A study by the John Locke Foundation looked at the difference between meeting the current energy policies needs through renewables vs. nuclear energy. In the case of renewables, they estimated that 7.1 million acres would be needed to guarantee reliability and power the state. That translates to almost 1/5th of the state’s total acreage. Unlike solar and wind, nuclear power generates immense amounts of energy while occupying only a fraction of the land. The Locke study found that only a little over 15,000 acres would be needed for nuclear energy to meet the energy policies requirements. The sharp differences in needed land use can be seen in the chart below.

This land use dilemma directly impacts farmers, as valuable farmland is being converted into renewable energy farms, reducing the land available for food production and subsequently driving up costs. In addition, solar farms almost irreversibly damage soil quality, taking years to repair. Nuclear plants, in comparison, can provide reliable, around-the-clock energy without requiring vast tracts of farmland to be repurposed. If North Carolina truly wants to balance environmental sustainability with economic and agricultural stability, it must include nuclear energy in its strategy.

Beyond its efficiency and land conservation benefits, nuclear energy has direct advantages for agriculture. Nuclear techniques have been successfully employed in other countries to enhance crop yields, reduce pests, and improve soil health.

For example, in India, nuclear-derived isotopes have been used to develop improved crop varieties that are more resistant to pests and extreme weather conditions. The country’s Bhabha Atomic Research Centre (BARC) has used radiation-induced mutation breeding to create high-yield, drought-resistant rice and wheat strains. These innovations have contributed to food security and increased agricultural productivity.

Similarly, Argentina has used nuclear technology to enhance soil fertility and water efficiency through isotopic tracing techniques. By studying how plants absorb nutrients, scientists can optimize fertilizer use, ensuring crops receive the right balance of nutrients without excess runoff polluting water supplies.

Even in Africa, where food security is a pressing issue, nuclear science has been deployed to combat desertification. In Sudan, nuclear techniques have helped improve irrigation practices, making arid land more suitable for farming and boosting crop yields.

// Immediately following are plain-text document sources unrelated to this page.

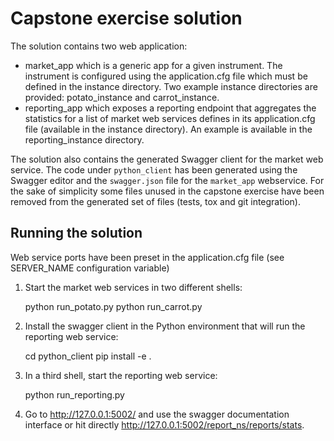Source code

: Capstone exercise solution
==========================

The solution contains two web application:

- market_app which is a generic app for a given instrument. The instrument is
  configured using the application.cfg file which must be defined in the
  instance directory. Two example instance directories are provided:
  potato_instance and carrot_instance.
- reporting_app which exposes a reporting endpoint that aggregates the
  statistics for a list of market web services defines in its application.cfg
  file (available in the instance directory). An example is available in
  the reporting_instance directory.

The solution also contains the generated Swagger client for the market web
service. The code under `python_client` has been generated using the Swagger
editor and the `swagger.json` file for the `market_app` webservice. For the
sake of simplicity some files unused in the capstone exercise have been removed
from the generated set of files (tests, tox and git integration).

Running the solution
--------------------

Web service ports have been preset in the application.cfg file (see SERVER_NAME
configuration variable)

1. Start the market web services in two different shells:

   python run_potato.py
   python run_carrot.py

2. Install the swagger client in the Python environment that will run the
   reporting web service:

   cd python_client
   pip install -e .

3. In a third shell, start the reporting web service:

   python run_reporting.py

4. Go to http://127.0.0.1:5002/ and use the swagger documentation interface or
   hit directly http://127.0.0.1:5002/report_ns/reports/stats.


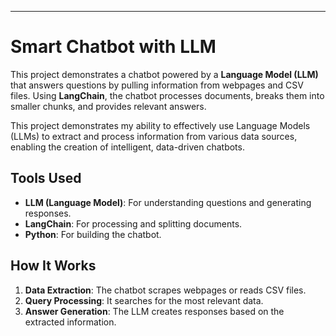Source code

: 
---

# **Smart Chatbot with LLM**

This project demonstrates a chatbot powered by a **Language Model (LLM)** that answers questions by pulling information from webpages and CSV files. Using **LangChain**, the chatbot processes documents, breaks them into smaller chunks, and provides relevant answers.

This project demonstrates my ability to effectively use Language Models (LLMs) to extract and process information from various data sources, enabling the creation of intelligent, data-driven chatbots.

## **Tools Used**
- **LLM (Language Model)**: For understanding questions and generating responses.
- **LangChain**: For processing and splitting documents.
- **Python**: For building the chatbot.

## **How It Works**
1. **Data Extraction**: The chatbot scrapes webpages or reads CSV files.
2. **Query Processing**: It searches for the most relevant data.
3. **Answer Generation**: The LLM creates responses based on the extracted information.

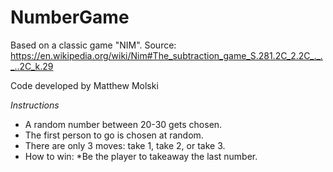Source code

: # NumberGame
Based on a classic game "NIM".
Source: https://en.wikipedia.org/wiki/Nim#The_subtraction_game_S.281.2C_2.2C_._._..2C_k.29

Code developed by Matthew Molski

*Instructions*
- A random number between 20-30 gets chosen.
- The first person to go is chosen at random.
- There are only 3 moves: take 1, take 2, or take 3.
- How to win: *Be the player to takeaway the last number.

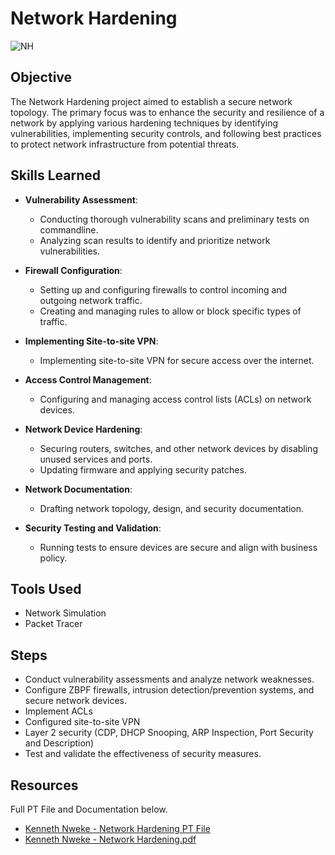 # Network Hardening
![NH](https://github.com/KennethNweke/NetworkHardening/assets/88651458/e312b440-647a-4155-8c35-fb4cf460206b)

## Objective

The Network Hardening project aimed to establish a secure network topology. The primary focus was to enhance the security and resilience of a network by applying various hardening techniques by identifying vulnerabilities, implementing security controls, and following best practices to protect network infrastructure from potential threats. 

## Skills Learned

- **Vulnerability Assessment**:
  - Conducting thorough vulnerability scans and preliminary tests on commandline.
  - Analyzing scan results to identify and prioritize network vulnerabilities.

- **Firewall Configuration**:
  - Setting up and configuring firewalls to control incoming and outgoing network traffic.
  - Creating and managing rules to allow or block specific types of traffic.

- **Implementing Site-to-site VPN**:
  - Implementing site-to-site VPN for secure access over the internet.

- **Access Control Management**:
  - Configuring and managing access control lists (ACLs) on network devices.

- **Network Device Hardening**:
  - Securing routers, switches, and other network devices by disabling unused services and ports.
  - Updating firmware and applying security patches.

- **Network Documentation**:
  - Drafting network topology, design, and security documentation.

- **Security Testing and Validation**:
  - Running tests to ensure devices are secure and align with business policy.

## Tools Used
- Network Simulation
- Packet Tracer

## Steps
- Conduct vulnerability assessments and analyze network weaknesses.
- Configure ZBPF firewalls, intrusion detection/prevention systems, and secure network devices.
- Implement ACLs
- Configured site-to-site VPN
- Layer 2 security (CDP, DHCP Snooping, ARP Inspection, Port Security and Description)
- Test and validate the effectiveness of security measures.

## Resources
Full PT File and Documentation below.
  - [Kenneth Nweke - Network Hardening PT File](https://drive.google.com/file/d/1ZIx2nJbQ4dz31UHAGyo1UcuZNtdKV9jN/view?usp=sharing)
  -  [Kenneth Nweke - Network Hardening.pdf](https://github.com/user-attachments/files/15987380/Kenneth.Nweke.-.Network.Hardening.pdf)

If North Carolina were to prioritize nuclear energy over land-intensive renewables, the state could not only preserve farmland but also explore nuclear-based agricultural advancements. Research into radiation-induced crop improvements could help local farmers develop more resilient crops suited to the state’s diverse climate. Additionally, nuclear techniques for soil and water management could enhance productivity while reducing environmental impact.

Instead of sidelining nuclear energy, North Carolina should integrate it into its energy strategy, ensuring that both the environment and agricultural viability are protected. The future of clean energy does not have to come at the cost of food security—by embracing nuclear power, we can achieve both goals efficiently and responsibly.